Mais les facteurs environnementaux jouent un rôle crucial dans l’expression des prédispositions génétiques. Une étude suédoise a examiné les interactions entre trois variantes génétiques et des expériences positives ou négatives (comme les conflits familiaux ou les abus sexuels) chez 1.337 jeunes, montrant que les environnements défavorables amplifient les risques génétiques. Par exemple, la consommation d’alcool ou de drogues peut exacerber les effets des gènes MAOA et CDH13, contribuant à 5-10 % des crimes violents en Finlande.

Mais au fait, dispose-t-on d'études montrant - de près ou de loin, d'une manière ou l'autre - la "qualité" du libre arbitre ou du discernement des délinquants ? Que nenni. Il s’agit surtout de masquer autant que possible, avec cet euphémisme (eufumisme) « discernement », le fameux Libre Arbitre qui pourrait être immédiatement contesté d'un point de vue philosophique. Ce que résume fort bien Pierre Arpaillange, Garde des Sceaux, à la présentation du projet de loi de réforme du code pénal devant l'assemblée nationale :

« Au même titre que 1789 a mis fin à des pratiques que l'époque érigeait en dogme [...] la période qui a suivi la Libération a refusé de tenir plus longtemps pour intangible le principe d'explication par le libre arbitre de tout comportement humain. Cette conception rigoriste, qui reposait sur le double postulat du libre arbitre de l'homme et de l'efficacité de la peine comme moyen de lutte contre la criminalité devait s'assouplir peu à peu au gré de l'évolution - rapide - des idées au cours des XIXème et XXème siècles. » [4]

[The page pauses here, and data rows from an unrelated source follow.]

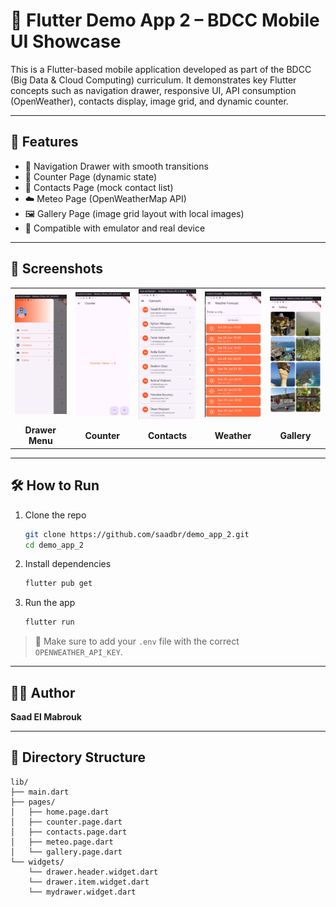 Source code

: # 📱 Flutter Demo App 2 – BDCC Mobile UI Showcase

This is a Flutter-based mobile application developed as part of the BDCC (Big Data & Cloud Computing) curriculum. It demonstrates key Flutter concepts such as navigation drawer, responsive UI, API consumption (OpenWeather), contacts display, image grid, and dynamic counter.

---

## 🧩 Features

- 🚀 Navigation Drawer with smooth transitions
- 🔢 Counter Page (dynamic state)
- 📇 Contacts Page (mock contact list)
- ☁️ Meteo Page (OpenWeatherMap API)
- 🖼️ Gallery Page (image grid layout with local images)
- 📱 Compatible with emulator and real device

---

## 📸 Screenshots

<table>
  <tr>
    <td><img src="assets/images/screenshots/menu.png" width="200"/></td>
    <td><img src="assets/images/screenshots/counter.png" width="200"/></td>
    <td><img src="assets/images/screenshots/contacts.png" width="200"/></td>
    <td><img src="assets/images/screenshots/weather.png" width="200"/></td>
    <td><img src="assets/images/screenshots/gallery.png" width="200"/></td>
  </tr>
  <tr>
    <td align="center"><b>Drawer Menu</b></td>
    <td align="center"><b>Counter</b></td>
    <td align="center"><b>Contacts</b></td>
    <td align="center"><b>Weather</b></td>
    <td align="center"><b>Gallery</b></td>
  </tr>
</table>

---

## 🛠️ How to Run

1. Clone the repo  
   ```bash
   git clone https://github.com/saadbr/demo_app_2.git
   cd demo_app_2
   ```

2. Install dependencies  
   ```bash
   flutter pub get
   ```

3. Run the app  
   ```bash
   flutter run
   ```

> 📝 Make sure to add your `.env` file with the correct `OPENWEATHER_API_KEY`.

---

## 👨‍💻 Author

**Saad El Mabrouk**  

---

## 📂 Directory Structure

```
lib/
├── main.dart
├── pages/
│   ├── home.page.dart
│   ├── counter.page.dart
│   ├── contacts.page.dart
│   ├── meteo.page.dart
│   └── gallery.page.dart
└── widgets/
    └── drawer.header.widget.dart
    └── drawer.item.widget.dart
    └── mydrawer.widget.dart
```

Mais alors, comment faire si l’on ne peut plus fonder décemment nos punitions sur la notion de LA ? Pas si compliqué : il suffit, comme on le constate tous les jours en matière judiciaire, de changer d’emballage en s’accrochant au « discernement » et au « contrôle des actes ». Car il faut bien punir avec un semblant de légitimité puisque la notion de Libre Arbitre est défaillante. Il suffit donc de changer piteusement de mots - sans les définir réellement - pour que rien ne change. Ainsi, pour certains, il suffirait d’une « adéquation entre la volonté et l'acte » pour que l'on puisse parler de contrôle de l'action. Certes, mais ce serait à nouveau expulser du débat la question de la liberté de la volonté. Qu’il y ait volonté, c'est évident. Que cette volonté soit libre de tout déterminant interne et externe : c’est bien « la » question essentielle.

Concernant la notion de « contrôle » plutôt que celle de LA qui fleure trop le surnaturel, le psychiatre J.M. Pierre écrit :

« Un modèle neuroscientifique de comportement volontaire (aurait) le potentiel de moderniser les notions médico-légales de responsabilité et de sanction pénale afin d'éclairer les politiques publiques. En fin de compte, s'éloigner du langage du libre arbitre vers le langage du contrôle volontaire peut entraîner une meilleure compréhension de la nature de nous-mêmes. »[5]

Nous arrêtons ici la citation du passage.